---------- SOURCE RECORDS ----------

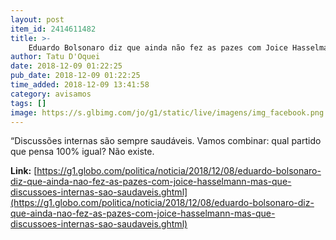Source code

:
 ```yaml
---
layout: post
item_id: 2414611482
title: >-
    Eduardo Bolsonaro diz que ainda não fez as pazes com Joice Hasselmann, mas que 'discussões internas são saudáveis'
author: Tatu D'Oquei
date: 2018-12-09 01:22:25
pub_date: 2018-12-09 01:22:25
time_added: 2018-12-09 13:41:58
category: avisamos
tags: []
image: https://s.glbimg.com/jo/g1/static/live/imagens/img_facebook.png
---
```


“Discussões internas são sempre saudáveis. Vamos combinar: qual partido que pensa 100% igual? Não existe.

**Link:** [https://g1.globo.com/politica/noticia/2018/12/08/eduardo-bolsonaro-diz-que-ainda-nao-fez-as-pazes-com-joice-hasselmann-mas-que-discussoes-internas-sao-saudaveis.ghtml](https://g1.globo.com/politica/noticia/2018/12/08/eduardo-bolsonaro-diz-que-ainda-nao-fez-as-pazes-com-joice-hasselmann-mas-que-discussoes-internas-sao-saudaveis.ghtml)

----------

ABOUT THIS EXERCISE: The lines to return are those in the entries above that include "ainda".

RESPONSE:
    Eduardo Bolsonaro diz que ainda não fez as pazes com Joice Hasselmann, mas que 'discussões internas são saudáveis'
**Link:** [https://g1.globo.com/politica/noticia/2018/12/08/eduardo-bolsonaro-diz-que-ainda-nao-fez-as-pazes-com-joice-hasselmann-mas-que-discussoes-internas-sao-saudaveis.ghtml](https://g1.globo.com/politica/noticia/2018/12/08/eduardo-bolsonaro-diz-que-ainda-nao-fez-as-pazes-com-joice-hasselmann-mas-que-discussoes-internas-sao-saudaveis.ghtml)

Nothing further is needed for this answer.